| ← 1001 | 1002 | 1003 → |
- Cardinal: one thousand [and] two
- Ordinal: 1002nd (one thousand [and] second)
- Factorization: 2 × 3 × 167
- Divisors: 1, 2, 6, 167, 334, 501, 1002
- Greek numeral: ,ΑΒ´
- Roman numeral: MII, mii
- Binary: 1111101010_{2}
- Ternary: 1101010_{3}
- Senary: 4350_{6}
- Octal: 1752_{8}
- Duodecimal: 6B6_{12}
- Hexadecimal: 3EA_{16}
- Tamil: ௲௨
- Chinese: 一千零二 (standard) or 壹仟零貳 (formal)
- Punjabi: ੧੦੦੨

= 1002 (number) =

1002 (one thousand [and] two) is the natural number following 1001 and preceding 1003.

== In mathematics ==
The prime factorization of 1002 is 2 * 3 * 167, meaning that 1002 is a composite number with 7 divisors. It is also the number of partitions of the number 22, a generalized pentadecagonal number, a generalized heptadecagonal number, and the smallest number (not including 1) such that its binary representation ends with its ternary representation.

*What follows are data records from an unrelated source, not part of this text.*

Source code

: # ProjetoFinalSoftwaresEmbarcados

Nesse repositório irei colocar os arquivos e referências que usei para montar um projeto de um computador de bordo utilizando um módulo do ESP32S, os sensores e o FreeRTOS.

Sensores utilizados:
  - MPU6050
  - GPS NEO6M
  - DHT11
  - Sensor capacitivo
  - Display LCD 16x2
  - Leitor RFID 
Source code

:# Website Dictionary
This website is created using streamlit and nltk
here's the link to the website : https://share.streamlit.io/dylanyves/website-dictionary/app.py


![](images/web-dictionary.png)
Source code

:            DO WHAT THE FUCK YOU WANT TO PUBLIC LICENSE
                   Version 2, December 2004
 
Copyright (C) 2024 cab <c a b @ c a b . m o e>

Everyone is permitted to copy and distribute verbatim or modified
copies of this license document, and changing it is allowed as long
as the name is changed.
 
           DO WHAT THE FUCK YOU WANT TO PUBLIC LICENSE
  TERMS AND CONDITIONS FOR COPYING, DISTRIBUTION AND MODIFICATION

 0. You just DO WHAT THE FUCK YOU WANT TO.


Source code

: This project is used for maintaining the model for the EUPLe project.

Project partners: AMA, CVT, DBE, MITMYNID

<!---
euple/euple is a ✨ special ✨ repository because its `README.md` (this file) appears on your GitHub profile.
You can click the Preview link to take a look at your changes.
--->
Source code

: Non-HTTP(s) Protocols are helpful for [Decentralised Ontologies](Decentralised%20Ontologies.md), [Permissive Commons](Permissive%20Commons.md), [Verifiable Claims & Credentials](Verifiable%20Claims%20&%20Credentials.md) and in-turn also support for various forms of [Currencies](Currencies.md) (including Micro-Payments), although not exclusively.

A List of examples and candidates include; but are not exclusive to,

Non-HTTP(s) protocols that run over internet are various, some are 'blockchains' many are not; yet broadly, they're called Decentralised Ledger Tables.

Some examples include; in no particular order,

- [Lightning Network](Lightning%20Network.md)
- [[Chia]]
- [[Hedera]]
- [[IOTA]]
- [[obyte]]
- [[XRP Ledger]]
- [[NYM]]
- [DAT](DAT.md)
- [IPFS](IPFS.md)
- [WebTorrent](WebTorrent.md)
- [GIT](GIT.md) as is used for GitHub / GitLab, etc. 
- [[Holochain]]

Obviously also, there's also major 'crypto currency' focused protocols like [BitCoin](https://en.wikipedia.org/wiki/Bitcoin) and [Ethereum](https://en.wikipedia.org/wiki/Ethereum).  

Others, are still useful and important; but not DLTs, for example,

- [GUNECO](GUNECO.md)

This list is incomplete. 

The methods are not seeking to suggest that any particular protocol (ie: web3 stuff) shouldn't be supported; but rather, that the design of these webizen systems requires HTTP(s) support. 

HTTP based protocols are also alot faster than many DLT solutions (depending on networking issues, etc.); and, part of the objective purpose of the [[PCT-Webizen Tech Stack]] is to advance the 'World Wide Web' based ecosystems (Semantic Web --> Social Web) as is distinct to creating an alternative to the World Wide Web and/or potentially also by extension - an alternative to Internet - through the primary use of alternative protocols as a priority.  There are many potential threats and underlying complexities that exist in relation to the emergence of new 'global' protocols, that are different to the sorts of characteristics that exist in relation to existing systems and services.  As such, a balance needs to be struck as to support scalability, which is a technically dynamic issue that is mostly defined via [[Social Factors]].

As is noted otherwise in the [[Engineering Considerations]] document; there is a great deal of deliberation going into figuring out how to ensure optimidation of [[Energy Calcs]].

1002 is a number written in base of triangular numbers

It is the ternary numeral system representation of the number 29.

In November 2005, J. K. Andersen discovered a sexy quadruplet that has 1002 digits in total.

== In reading and writing ==
The number 1002 is used primarily as an example to analyze how young children read and write 4-digit numbers containing embedded zeros. In reading, children commonly mistook 1002 as 102. (Note: Children often treat zero as something that can be ignored instead of understanding its formal role as a placeholder. Alternatively, it could simply be an attempt to interpret an unfamiliar 4-digit number using a familiar 3-digit format.) And in writing, first grade children frequently wrote the 3-digit number "one hundred two" as 1002. (Note: This is a common mistake that happens since children tries spelling numbers phonetically based on how it sounds (one hundred = 100, and two = 2).) They treat the phrase as two separate entities rather than grasping the overall place value rules of the written numeration system.